Traffic delays and back-ups “a taste of things to come for the city”

Media release from Auckland Council
The chair of Auckland Council’s independent transport funding working group says the traffic woes of recent weeks are just a taste of things to come for the city.

“Slow vehicle speeds through the central city, buses backed up and frustrated motorists, are a timely reminder of the need for Aucklanders to think ahead and consider new and innovative ways to solve our transport problems,” says Stewart Milne, Chair of the Consensus Building Group (CBG) on Alternative Transport Funding.

The statements come as the CBG launch their Keep Auckland Moving campaign aimed at raising awareness of the growth challenges facing Auckland and of the need to find an extra $400 million for transport each year for the next 30 years.

“Recent suggestions like putting up screens around accidents and spreading out the closing times of businesses will not solve Auckland’s fundamental problem – one million extra people over the next thirty years.”

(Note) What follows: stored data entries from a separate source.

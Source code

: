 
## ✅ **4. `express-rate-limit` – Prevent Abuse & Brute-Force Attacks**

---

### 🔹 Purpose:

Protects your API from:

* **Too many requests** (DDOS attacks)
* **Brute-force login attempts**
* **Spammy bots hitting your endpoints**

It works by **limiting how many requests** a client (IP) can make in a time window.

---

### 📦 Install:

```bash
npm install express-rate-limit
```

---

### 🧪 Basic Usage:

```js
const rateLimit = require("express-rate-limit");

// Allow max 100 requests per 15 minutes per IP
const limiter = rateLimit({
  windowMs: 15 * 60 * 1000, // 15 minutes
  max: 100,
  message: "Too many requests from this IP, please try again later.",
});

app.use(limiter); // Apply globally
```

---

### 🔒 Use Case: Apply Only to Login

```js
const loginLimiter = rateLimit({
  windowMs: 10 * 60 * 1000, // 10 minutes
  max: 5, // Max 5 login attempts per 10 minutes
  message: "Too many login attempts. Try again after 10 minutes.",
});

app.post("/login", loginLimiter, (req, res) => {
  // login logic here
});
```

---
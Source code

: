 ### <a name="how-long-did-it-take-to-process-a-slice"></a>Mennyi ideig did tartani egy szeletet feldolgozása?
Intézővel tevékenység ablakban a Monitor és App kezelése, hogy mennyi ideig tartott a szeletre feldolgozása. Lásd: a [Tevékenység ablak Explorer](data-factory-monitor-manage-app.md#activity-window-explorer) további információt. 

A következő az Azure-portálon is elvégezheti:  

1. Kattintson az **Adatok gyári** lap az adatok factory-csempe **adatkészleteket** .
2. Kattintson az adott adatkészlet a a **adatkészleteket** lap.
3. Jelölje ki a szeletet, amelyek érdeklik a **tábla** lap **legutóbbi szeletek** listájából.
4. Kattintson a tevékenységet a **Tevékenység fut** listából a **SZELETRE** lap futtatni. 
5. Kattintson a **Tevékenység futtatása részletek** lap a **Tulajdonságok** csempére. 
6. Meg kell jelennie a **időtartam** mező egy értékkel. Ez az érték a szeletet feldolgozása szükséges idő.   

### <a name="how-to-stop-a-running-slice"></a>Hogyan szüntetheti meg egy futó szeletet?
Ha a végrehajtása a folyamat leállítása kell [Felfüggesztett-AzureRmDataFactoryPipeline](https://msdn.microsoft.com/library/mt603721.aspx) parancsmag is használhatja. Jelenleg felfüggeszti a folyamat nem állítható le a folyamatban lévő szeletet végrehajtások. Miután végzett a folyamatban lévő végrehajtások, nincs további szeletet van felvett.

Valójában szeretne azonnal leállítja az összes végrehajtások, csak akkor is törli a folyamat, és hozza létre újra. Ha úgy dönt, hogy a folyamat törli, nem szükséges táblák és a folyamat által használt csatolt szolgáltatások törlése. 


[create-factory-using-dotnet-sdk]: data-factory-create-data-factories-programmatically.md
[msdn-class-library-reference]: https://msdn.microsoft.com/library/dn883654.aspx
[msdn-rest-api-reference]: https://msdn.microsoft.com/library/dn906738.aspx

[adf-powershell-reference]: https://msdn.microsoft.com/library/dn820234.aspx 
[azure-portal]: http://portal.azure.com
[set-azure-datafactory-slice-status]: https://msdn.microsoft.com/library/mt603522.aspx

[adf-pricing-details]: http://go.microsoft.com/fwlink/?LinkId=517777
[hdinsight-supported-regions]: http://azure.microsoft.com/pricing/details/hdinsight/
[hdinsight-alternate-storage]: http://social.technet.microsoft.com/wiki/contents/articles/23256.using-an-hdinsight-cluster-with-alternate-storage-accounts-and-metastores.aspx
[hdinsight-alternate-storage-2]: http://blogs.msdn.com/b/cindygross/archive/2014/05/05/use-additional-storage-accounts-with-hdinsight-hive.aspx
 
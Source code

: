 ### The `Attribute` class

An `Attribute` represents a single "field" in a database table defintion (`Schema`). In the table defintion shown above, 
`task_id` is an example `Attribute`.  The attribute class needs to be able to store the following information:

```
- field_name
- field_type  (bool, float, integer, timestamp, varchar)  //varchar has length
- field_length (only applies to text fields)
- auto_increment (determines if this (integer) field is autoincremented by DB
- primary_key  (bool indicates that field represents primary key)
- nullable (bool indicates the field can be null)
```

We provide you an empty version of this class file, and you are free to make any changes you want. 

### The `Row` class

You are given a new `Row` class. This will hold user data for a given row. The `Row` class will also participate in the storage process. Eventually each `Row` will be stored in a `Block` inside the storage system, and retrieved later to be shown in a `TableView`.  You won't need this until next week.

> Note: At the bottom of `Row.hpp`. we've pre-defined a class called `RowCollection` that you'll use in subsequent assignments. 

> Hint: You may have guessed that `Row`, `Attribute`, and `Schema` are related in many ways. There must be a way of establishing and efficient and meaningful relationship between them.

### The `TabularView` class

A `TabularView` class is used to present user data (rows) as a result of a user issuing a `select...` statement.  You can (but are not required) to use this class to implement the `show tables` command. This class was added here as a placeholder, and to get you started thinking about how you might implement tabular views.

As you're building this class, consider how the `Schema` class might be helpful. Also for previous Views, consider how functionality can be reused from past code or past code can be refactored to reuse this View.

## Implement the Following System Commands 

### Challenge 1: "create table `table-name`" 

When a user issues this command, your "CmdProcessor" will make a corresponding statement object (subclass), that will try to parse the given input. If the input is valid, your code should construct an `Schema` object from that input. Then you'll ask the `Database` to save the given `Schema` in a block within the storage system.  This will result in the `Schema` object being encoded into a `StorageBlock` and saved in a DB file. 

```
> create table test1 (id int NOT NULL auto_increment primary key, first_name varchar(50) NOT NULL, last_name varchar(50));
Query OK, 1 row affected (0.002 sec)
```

“Aucklanders need to come clean – recent woes are just a taste of things to come. If our transport network cannot cope with a mid afternoon accident on the Southern Motorway, then we have no hope of supporting a population increase exceeding the total population of the Wellington region,” says Milne.

The group, established by Auckland Council to find alternative revenue sources for funding improvements to Auckland’s transport network, consists of representatives from a broad range of organisations. They are tasked with reporting back to Auckland Council in July this year on their preferred recommendations for raising the additional transport revenue needed to complete the Auckland Plan transport programme. Options on the table include the consideration of changes to existing revenue sources, such as rates and fuel taxes, alongside some innovative new ideas based on overseas experience.